Megyn Kelly’s San Antonio stop of Megyn Kelly Live brought a rare and important conversation to a conservative audience when she sat down with Glenn Greenwald on October 27, 2025. The exchange wasn’t a softball stroll; it was an unapologetic takedown of how journalism has too often abandoned its duty to the public and become a factional weapon.

Greenwald reminded viewers that real journalism must speak truth to power no matter which party is in charge, and he didn’t shy away from his own history — from publishing Edward Snowden’s disclosures to the career costs of reporting that cut against the establishment narrative. He recounted how the pressure on honest reporting intensified after 2016 and suggested that outlets once proud to be adversarial watchdogs had become addled by factional loyalty.

Conservatives should listen closely when someone who exposed NSA overreach warns that the national security apparatus and corporate media have too often been merged into a single, unaccountable power. Greenwald’s record — from the Snowden revelations to founding The Intercept — shows what happens when journalists actually do their jobs and make the powerful uncomfortable, and why the establishment lashes back.

He also spoke bluntly about being pushed out of the outlet he helped create after reporting on the Biden controversies, a reminder that internal censorship and career risk are now routine tools to enforce ideological conformity.

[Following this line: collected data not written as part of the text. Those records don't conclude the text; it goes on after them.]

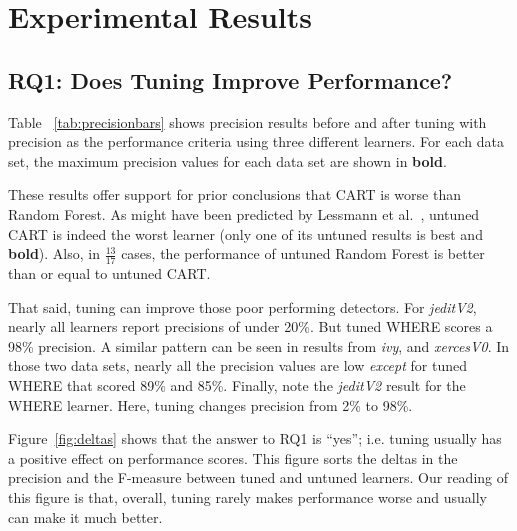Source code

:\documentclass{sig-alternative}
\newcommand{\fig}[1]{Figure~\ref{fig:#1}}
\newcommand{\tab}[1]{Table ~\ref{tab:#1}}
\begin{document}
\section{Experimental Results}
\subsection{RQ1:  Does  Tuning  Improve Performance? }\label{sect:precision}

\tab{precisionbars} shows precision results before and after tuning with precision as the performance criteria 
using three different learners.
For each data set, the maximum precision values for each data set are shown in {\bf bold}.

These results offer support for  prior conclusions that CART is worse than Random Forest. As might have been
 predicted by Lessmann et al.~\cite{lessmann2008benchmarking}, 
untuned CART is indeed the worst learner (only one of its
untuned results is best and {\bf bold}). 
Also, 
in $\frac{13}{17}$ cases, the performance of untuned Random Forest is better than or equal to untuned CART.  

That said,  tuning can improve those poor performing detectors.
For {\em jeditV2}, nearly all learners report precisions of under 20\%. But tuned  WHERE scores a 98\% precision.  
A similar pattern can be seen in results from {\em ivy},   and {\em xercesV0}.
In those two data sets, nearly all the precision values are   low {\em except} for
tuned WHERE that scored 89\% and 85\%.
Finally, note the  {\em jeditV2} result for the WHERE learner.
Here, tuning changes precision from 2\% to 98\%.

\fig{deltas} shows that the answer to RQ1 is ``yes''; i.e. tuning usually has a positive effect on performance scores. This figure sorts
the deltas in the precision and the F-measure    between tuned and untuned learners. Our reading of this
figure is that, overall, tuning rarely makes performance   worse and usually can make it much better. 
 
\end{document}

This isn’t just one man’s grievance; it’s symptomatic of a media class that protects its political allies and punishes dissenting journalists.

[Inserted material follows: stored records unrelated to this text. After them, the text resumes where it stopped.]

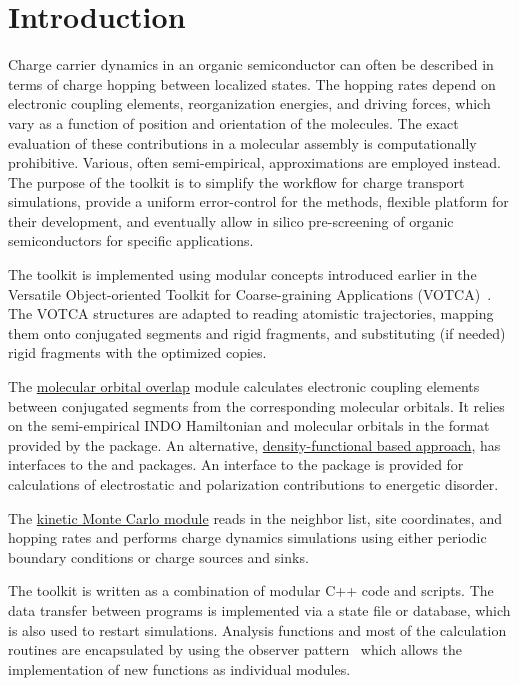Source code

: \chapter{Introduction}
\label{sec:introduction}

Charge carrier dynamics in an organic semiconductor can often be described in terms of charge hopping between localized states. The hopping rates depend on electronic coupling elements, reorganization energies, and driving forces, which vary as a function of position and orientation of the molecules.  The exact evaluation of these contributions in a molecular assembly is computationally prohibitive. Various, often semi-empirical, approximations are employed instead. The purpose of the toolkit is to simplify the workflow for charge transport simulations, provide a uniform error-control for the methods, flexible platform for their development, and eventually allow in silico pre-screening of organic semiconductors for specific applications. 

The toolkit is implemented using modular concepts introduced earlier in the Versatile Object-oriented Toolkit for Coarse-graining Applications (VOTCA)~\cite{ruehle_versatile_2009}. The VOTCA structures are adapted to reading atomistic trajectories, mapping them onto conjugated segments and rigid fragments, and substituting (if needed) rigid fragments with the optimized copies. 

The \hyperref[sec:moo]{molecular orbital overlap} module calculates electronic coupling elements between  conjugated segments from the corresponding molecular orbitals. It relies on the semi-empirical INDO Hamiltonian and molecular orbitals in the format provided by the \gaussian package. An alternative,  \hyperref[sec:dft]{density-functional based approach}, has interfaces to the \gaussian and \turbomole packages. An interface to the \tinker package is provided for calculations of electrostatic and polarization contributions to energetic disorder. 

The  \hyperref[sec:kmc]{kinetic Monte Carlo module} reads in the neighbor list, site coordinates, and hopping rates and performs charge dynamics simulations using either periodic boundary conditions or charge sources and sinks. 

The toolkit is written as a combination of modular C++ code and scripts. The data transfer between programs is implemented via a state file or database, which is also used to restart simulations. Analysis functions and most of the calculation routines are encapsulated by using the observer pattern~\cite{gamma_design_1995} which allows the implementation of new functions as individual modules.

Megyn Kelly’s own journey away from corporate newsrooms toward independent media shows the conservative path forward: build platforms that refuse to kowtow to advertisers, corporate bosses, or partisan gatekeepers. Kelly has been clear she won’t “sell her soul” to a corporate overlord, and that independence is where honest reporting can thrive outside the echo chamber.

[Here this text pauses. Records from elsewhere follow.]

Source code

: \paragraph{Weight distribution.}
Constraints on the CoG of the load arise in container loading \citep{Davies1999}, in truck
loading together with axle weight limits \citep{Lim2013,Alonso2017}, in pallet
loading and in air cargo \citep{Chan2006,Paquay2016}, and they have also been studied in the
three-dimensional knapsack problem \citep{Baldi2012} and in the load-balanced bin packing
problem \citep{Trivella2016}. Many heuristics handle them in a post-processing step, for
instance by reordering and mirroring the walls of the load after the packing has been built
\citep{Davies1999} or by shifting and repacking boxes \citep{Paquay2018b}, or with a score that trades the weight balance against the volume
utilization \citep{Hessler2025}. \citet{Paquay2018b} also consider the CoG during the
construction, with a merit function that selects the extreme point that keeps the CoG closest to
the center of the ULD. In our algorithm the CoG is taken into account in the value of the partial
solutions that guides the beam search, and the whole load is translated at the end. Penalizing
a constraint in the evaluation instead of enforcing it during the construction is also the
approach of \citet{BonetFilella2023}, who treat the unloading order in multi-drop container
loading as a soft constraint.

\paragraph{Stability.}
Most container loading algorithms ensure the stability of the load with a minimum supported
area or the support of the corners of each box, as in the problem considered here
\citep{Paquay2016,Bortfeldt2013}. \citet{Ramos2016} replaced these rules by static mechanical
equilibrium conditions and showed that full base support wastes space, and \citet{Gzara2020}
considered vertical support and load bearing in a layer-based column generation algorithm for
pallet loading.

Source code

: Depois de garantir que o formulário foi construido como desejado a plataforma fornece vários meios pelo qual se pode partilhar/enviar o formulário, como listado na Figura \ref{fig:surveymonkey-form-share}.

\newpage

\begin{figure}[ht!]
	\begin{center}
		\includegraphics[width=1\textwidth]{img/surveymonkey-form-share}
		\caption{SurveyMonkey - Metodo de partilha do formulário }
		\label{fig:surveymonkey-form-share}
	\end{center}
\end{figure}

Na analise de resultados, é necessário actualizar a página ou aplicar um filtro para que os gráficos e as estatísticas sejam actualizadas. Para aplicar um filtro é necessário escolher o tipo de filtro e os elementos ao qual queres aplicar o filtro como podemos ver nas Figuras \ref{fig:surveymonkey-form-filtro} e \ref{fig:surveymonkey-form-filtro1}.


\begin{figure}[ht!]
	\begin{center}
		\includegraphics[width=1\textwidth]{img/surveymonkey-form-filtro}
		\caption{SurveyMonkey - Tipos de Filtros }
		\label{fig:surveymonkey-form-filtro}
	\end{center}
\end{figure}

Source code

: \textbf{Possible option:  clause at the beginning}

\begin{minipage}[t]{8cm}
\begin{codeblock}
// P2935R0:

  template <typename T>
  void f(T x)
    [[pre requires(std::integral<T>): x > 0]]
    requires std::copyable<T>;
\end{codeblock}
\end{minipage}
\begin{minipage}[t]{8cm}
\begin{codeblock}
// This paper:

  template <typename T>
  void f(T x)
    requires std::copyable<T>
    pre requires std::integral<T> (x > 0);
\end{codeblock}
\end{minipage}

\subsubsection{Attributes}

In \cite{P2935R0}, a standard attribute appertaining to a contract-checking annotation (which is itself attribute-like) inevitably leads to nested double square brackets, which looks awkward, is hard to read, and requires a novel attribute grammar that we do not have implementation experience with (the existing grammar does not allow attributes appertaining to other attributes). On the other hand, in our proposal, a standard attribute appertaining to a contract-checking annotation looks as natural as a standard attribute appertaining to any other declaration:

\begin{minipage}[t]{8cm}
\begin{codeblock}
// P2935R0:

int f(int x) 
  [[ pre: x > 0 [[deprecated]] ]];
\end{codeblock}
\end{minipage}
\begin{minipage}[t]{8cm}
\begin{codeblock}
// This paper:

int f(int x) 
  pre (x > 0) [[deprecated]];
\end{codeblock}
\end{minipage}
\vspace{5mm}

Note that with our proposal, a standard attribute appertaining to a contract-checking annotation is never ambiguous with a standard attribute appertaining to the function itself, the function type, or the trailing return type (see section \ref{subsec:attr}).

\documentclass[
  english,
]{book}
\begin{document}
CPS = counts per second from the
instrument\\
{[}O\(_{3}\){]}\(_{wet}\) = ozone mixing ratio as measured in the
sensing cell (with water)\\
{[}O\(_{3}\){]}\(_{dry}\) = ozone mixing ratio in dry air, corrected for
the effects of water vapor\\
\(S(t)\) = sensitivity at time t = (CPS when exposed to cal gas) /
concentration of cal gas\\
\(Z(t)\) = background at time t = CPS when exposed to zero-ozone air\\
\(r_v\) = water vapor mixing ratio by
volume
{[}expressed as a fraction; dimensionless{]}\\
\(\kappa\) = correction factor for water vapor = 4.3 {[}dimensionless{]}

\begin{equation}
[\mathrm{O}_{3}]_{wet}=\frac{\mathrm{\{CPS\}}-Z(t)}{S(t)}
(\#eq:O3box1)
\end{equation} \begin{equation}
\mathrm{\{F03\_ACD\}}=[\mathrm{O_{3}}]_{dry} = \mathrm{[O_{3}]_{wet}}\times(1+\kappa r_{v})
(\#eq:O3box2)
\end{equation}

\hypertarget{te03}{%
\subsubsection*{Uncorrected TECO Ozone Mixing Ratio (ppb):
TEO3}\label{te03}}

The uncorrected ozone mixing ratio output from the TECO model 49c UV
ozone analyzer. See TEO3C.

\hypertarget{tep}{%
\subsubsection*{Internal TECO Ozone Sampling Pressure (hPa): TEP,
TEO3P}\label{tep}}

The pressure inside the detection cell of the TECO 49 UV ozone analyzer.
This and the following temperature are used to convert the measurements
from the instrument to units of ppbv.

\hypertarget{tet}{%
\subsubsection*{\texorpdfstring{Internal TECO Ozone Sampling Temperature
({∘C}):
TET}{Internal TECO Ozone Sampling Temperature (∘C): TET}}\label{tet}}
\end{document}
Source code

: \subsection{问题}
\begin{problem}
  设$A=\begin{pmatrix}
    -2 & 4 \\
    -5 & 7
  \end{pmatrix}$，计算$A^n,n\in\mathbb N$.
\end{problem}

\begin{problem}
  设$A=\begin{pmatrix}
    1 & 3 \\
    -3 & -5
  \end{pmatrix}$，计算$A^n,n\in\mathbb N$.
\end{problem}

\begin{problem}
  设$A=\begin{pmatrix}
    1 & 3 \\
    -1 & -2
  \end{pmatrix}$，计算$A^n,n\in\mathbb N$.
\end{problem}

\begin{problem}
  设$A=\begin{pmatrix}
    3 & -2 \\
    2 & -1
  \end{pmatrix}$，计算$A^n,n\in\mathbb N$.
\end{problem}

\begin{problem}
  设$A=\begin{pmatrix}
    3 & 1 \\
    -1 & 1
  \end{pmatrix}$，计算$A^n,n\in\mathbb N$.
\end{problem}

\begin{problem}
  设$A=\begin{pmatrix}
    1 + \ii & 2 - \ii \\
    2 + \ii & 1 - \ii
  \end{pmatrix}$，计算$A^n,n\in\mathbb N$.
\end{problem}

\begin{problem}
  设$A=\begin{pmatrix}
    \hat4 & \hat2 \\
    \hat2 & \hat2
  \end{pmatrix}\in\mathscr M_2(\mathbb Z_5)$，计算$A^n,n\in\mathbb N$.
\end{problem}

Americans who love their country should demand media that treats power with equal suspicion whether it wears a red tie or a blue one. Support independent outlets, reward reporters who risk careers to reveal uncomfortable truths, and stop subsidizing institutions that have become partisan megaphones rather than public servants.

If we’re serious about freedom, we’ll reclaim journalism as a true fourth estate — skeptical of every powerful interest, accountable to citizens, and unafraid of speaking plain truths. That revival starts with ordinary patriots choosing courage over convenience and truth over tribalism.